───── DATASET CONTENT ─────
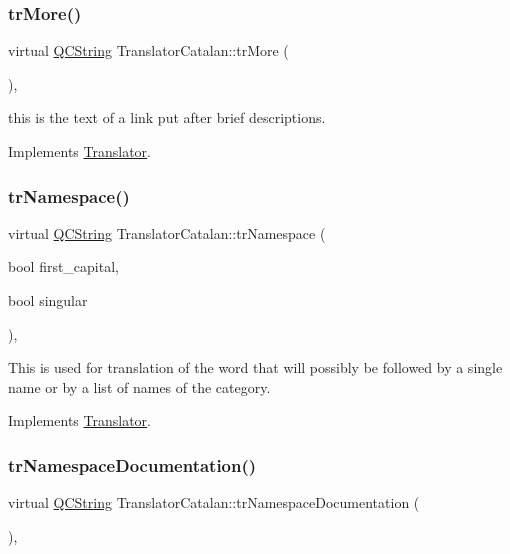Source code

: \subsubsection{\texorpdfstring{trMore()}{trMore()}}
{\footnotesize\ttfamily virtual \mbox{\hyperlink{class_q_c_string}{Q\+C\+String}} Translator\+Catalan\+::tr\+More (\begin{DoxyParamCaption}{ }\end{DoxyParamCaption})\hspace{0.3cm}{\ttfamily [inline]}, {\ttfamily [virtual]}}

this is the text of a link put after brief descriptions. 

Implements \mbox{\hyperlink{class_translator}{Translator}}.

\mbox{\label{class_translator_catalan_afcaeafc92361d19832b3c97194e43e43}} 
\subsubsection{\texorpdfstring{trNamespace()}{trNamespace()}}
{\footnotesize\ttfamily virtual \mbox{\hyperlink{class_q_c_string}{Q\+C\+String}} Translator\+Catalan\+::tr\+Namespace (\begin{DoxyParamCaption}\item[{bool}]{first\+\_\+capital,  }\item[{bool}]{singular }\end{DoxyParamCaption})\hspace{0.3cm}{\ttfamily [inline]}, {\ttfamily [virtual]}}

This is used for translation of the word that will possibly be followed by a single name or by a list of names of the category. 

Implements \mbox{\hyperlink{class_translator}{Translator}}.

\mbox{\label{class_translator_catalan_ad6d5cae08b8a3f781875516ee534b9cc}} 
\subsubsection{\texorpdfstring{trNamespaceDocumentation()}{trNamespaceDocumentation()}}
{\footnotesize\ttfamily virtual \mbox{\hyperlink{class_q_c_string}{Q\+C\+String}} Translator\+Catalan\+::tr\+Namespace\+Documentation (\begin{DoxyParamCaption}{ }\end{DoxyParamCaption})\hspace{0.3cm}{\ttfamily [inline]}, {\ttfamily [virtual]}}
─────
TRY IT:
Which lines above contain the word "texorpdfstring"? Copy each one.

RESPONSE TO THIS EXERCISE:
: \subsubsection{\texorpdfstring{trMore()}{trMore()}}
\subsubsection{\texorpdfstring{trNamespace()}{trNamespace()}}
\subsubsection{\texorpdfstring{trNamespaceDocumentation()}{trNamespaceDocumentation()}}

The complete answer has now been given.